Written by Steve Rhode

Over the years I’ve been asked time and time again about if a 401(k) loan is a good idea to take out to pay off debt. I typically say the same thing, in most cases it makes no sense to touch the money in the 401(k) that is protected from creditors if you can qualify for a chapter 7 bankruptcy. Even a chapter 13 bankruptcy can make sense to protect that investment.

Over the past month I’ve been working with a couple of CFPs and an actuary and statistician to come up with a look at this situation to see if my hypothesis is true. My hunch has always been that in taking out the 401(k) loan, while the interest paid is low, the value of the investment that would have been earned on the loan amount is lost and if the 401(k) had been left untouched, more money would be available when people need it most in retirement.

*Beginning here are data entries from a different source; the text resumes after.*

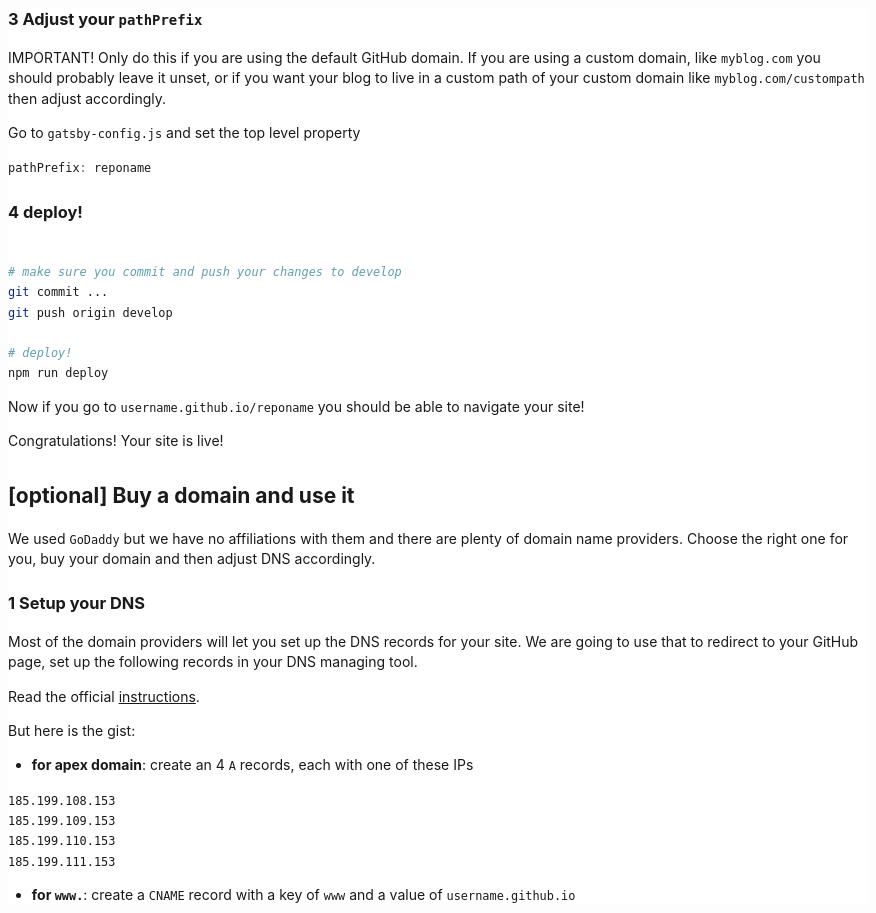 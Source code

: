### 3 Adjust your `pathPrefix`

IMPORTANT! Only do this if you are using the default GitHub domain. If you are using a custom domain,
like `myblog.com` you should probably leave it unset, or if you want your blog to live in a custom path
of your custom domain like `myblog.com/custompath` then adjust accordingly.

Go to `gatsby-config.js` and set the top level property

```javascript
pathPrefix: reponame
```

### 4 deploy!

```bash

# make sure you commit and push your changes to develop
git commit ...
git push origin develop

# deploy!
npm run deploy
```

Now if you go to `username.github.io/reponame` you should be able to navigate your site!

Congratulations! Your site is live!

## [optional] Buy a domain and use it

We used `GoDaddy` but we have no affiliations with them and there are plenty of
domain name providers. Choose the right one for you, buy your domain and then adjust DNS accordingly.

### 1 Setup your DNS

Most of the domain providers will let you set up the DNS records for your site. We are going to use
that to redirect to your GitHub page, set up the following records in your DNS managing tool.

Read the official [instructions](https://help.github.com/en/github/working-with-github-pages/about-custom-domains-and-github-pages).

But here is the gist:

- **for apex domain**: create an 4 `A` records, each with one of these IPs

```bash
185.199.108.153
185.199.109.153
185.199.110.153
185.199.111.153
```

- **for `www.`**: create a `CNAME` record with a key of `www` and a value of `username.github.io`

What started as a simple calculator has evolved into a much more complex tool that we hope to make available as an online tool for people to use. Feedback from friends and peers on this project has been invaluable. But two things are apparent now. First, that there are a lot of variables to consider. Second, nobody is going to be average. Every situation will be different.

But let’s look at what we can safely calculate given some near and far term assumptions. In this case we have an example of an average person that some have given me that typifies their real world experience with those borrowing from their 401(k) to pay off debt.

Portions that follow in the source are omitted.